Pick out the lines below that contain the string "Logs" and copy them all.

• _Provided data_:
- - - -
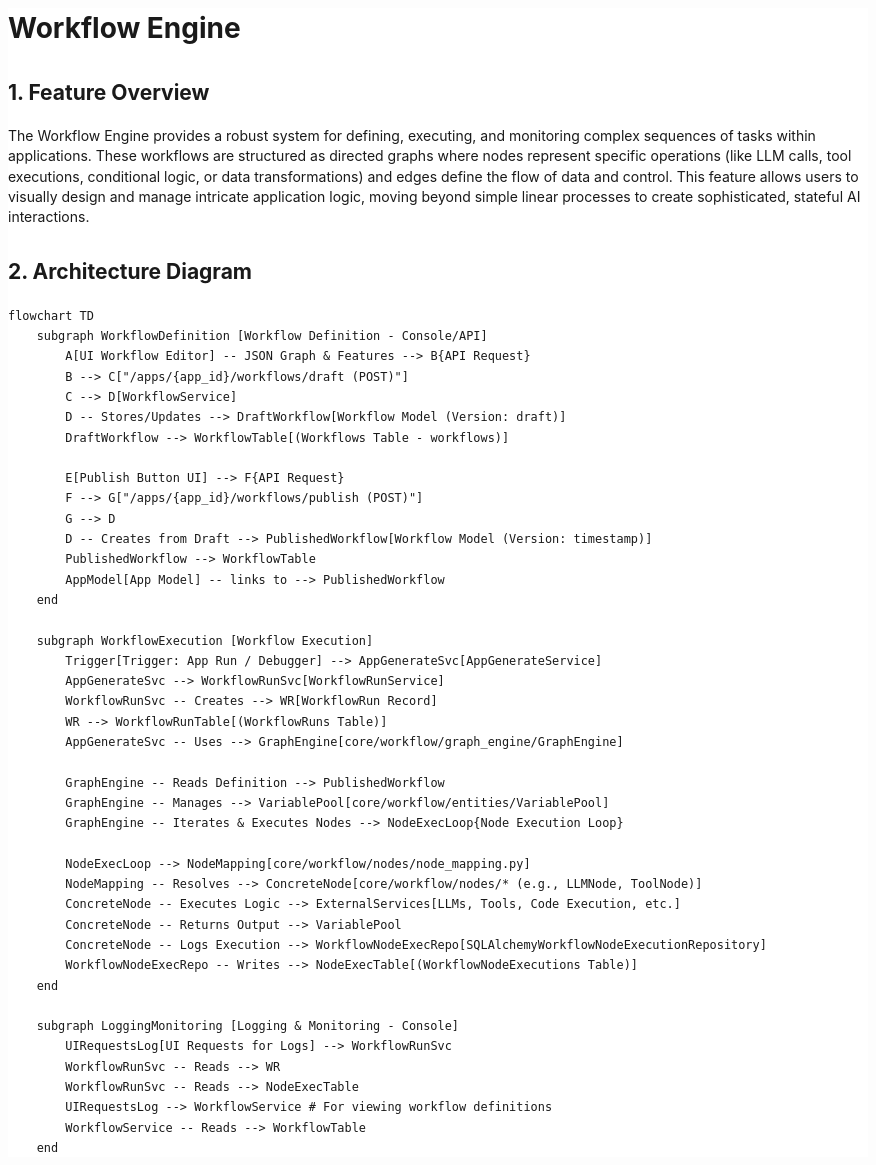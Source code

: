 # Workflow Engine

## 1. Feature Overview

The Workflow Engine provides a robust system for defining, executing, and monitoring complex sequences of tasks within applications. These workflows are structured as directed graphs where nodes represent specific operations (like LLM calls, tool executions, conditional logic, or data transformations) and edges define the flow of data and control. This feature allows users to visually design and manage intricate application logic, moving beyond simple linear processes to create sophisticated, stateful AI interactions.

## 2. Architecture Diagram

```mermaid
flowchart TD
    subgraph WorkflowDefinition [Workflow Definition - Console/API]
        A[UI Workflow Editor] -- JSON Graph & Features --> B{API Request}
        B --> C["/apps/{app_id}/workflows/draft (POST)"]
        C --> D[WorkflowService]
        D -- Stores/Updates --> DraftWorkflow[Workflow Model (Version: draft)]
        DraftWorkflow --> WorkflowTable[(Workflows Table - workflows)]
        
        E[Publish Button UI] --> F{API Request}
        F --> G["/apps/{app_id}/workflows/publish (POST)"]
        G --> D
        D -- Creates from Draft --> PublishedWorkflow[Workflow Model (Version: timestamp)]
        PublishedWorkflow --> WorkflowTable
        AppModel[App Model] -- links to --> PublishedWorkflow
    end

    subgraph WorkflowExecution [Workflow Execution]
        Trigger[Trigger: App Run / Debugger] --> AppGenerateSvc[AppGenerateService]
        AppGenerateSvc --> WorkflowRunSvc[WorkflowRunService]
        WorkflowRunSvc -- Creates --> WR[WorkflowRun Record]
        WR --> WorkflowRunTable[(WorkflowRuns Table)]
        AppGenerateSvc -- Uses --> GraphEngine[core/workflow/graph_engine/GraphEngine]
        
        GraphEngine -- Reads Definition --> PublishedWorkflow
        GraphEngine -- Manages --> VariablePool[core/workflow/entities/VariablePool]
        GraphEngine -- Iterates & Executes Nodes --> NodeExecLoop{Node Execution Loop}
        
        NodeExecLoop --> NodeMapping[core/workflow/nodes/node_mapping.py]
        NodeMapping -- Resolves --> ConcreteNode[core/workflow/nodes/* (e.g., LLMNode, ToolNode)]
        ConcreteNode -- Executes Logic --> ExternalServices[LLMs, Tools, Code Execution, etc.]
        ConcreteNode -- Returns Output --> VariablePool
        ConcreteNode -- Logs Execution --> WorkflowNodeExecRepo[SQLAlchemyWorkflowNodeExecutionRepository]
        WorkflowNodeExecRepo -- Writes --> NodeExecTable[(WorkflowNodeExecutions Table)]
    end

    subgraph LoggingMonitoring [Logging & Monitoring - Console]
        UIRequestsLog[UI Requests for Logs] --> WorkflowRunSvc
        WorkflowRunSvc -- Reads --> WR
        WorkflowRunSvc -- Reads --> NodeExecTable
        UIRequestsLog --> WorkflowService # For viewing workflow definitions
        WorkflowService -- Reads --> WorkflowTable
    end
```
- - - -
• _Your solution_:
        ConcreteNode -- Logs Execution --> WorkflowNodeExecRepo[SQLAlchemyWorkflowNodeExecutionRepository]
        UIRequestsLog[UI Requests for Logs] --> WorkflowRunSvc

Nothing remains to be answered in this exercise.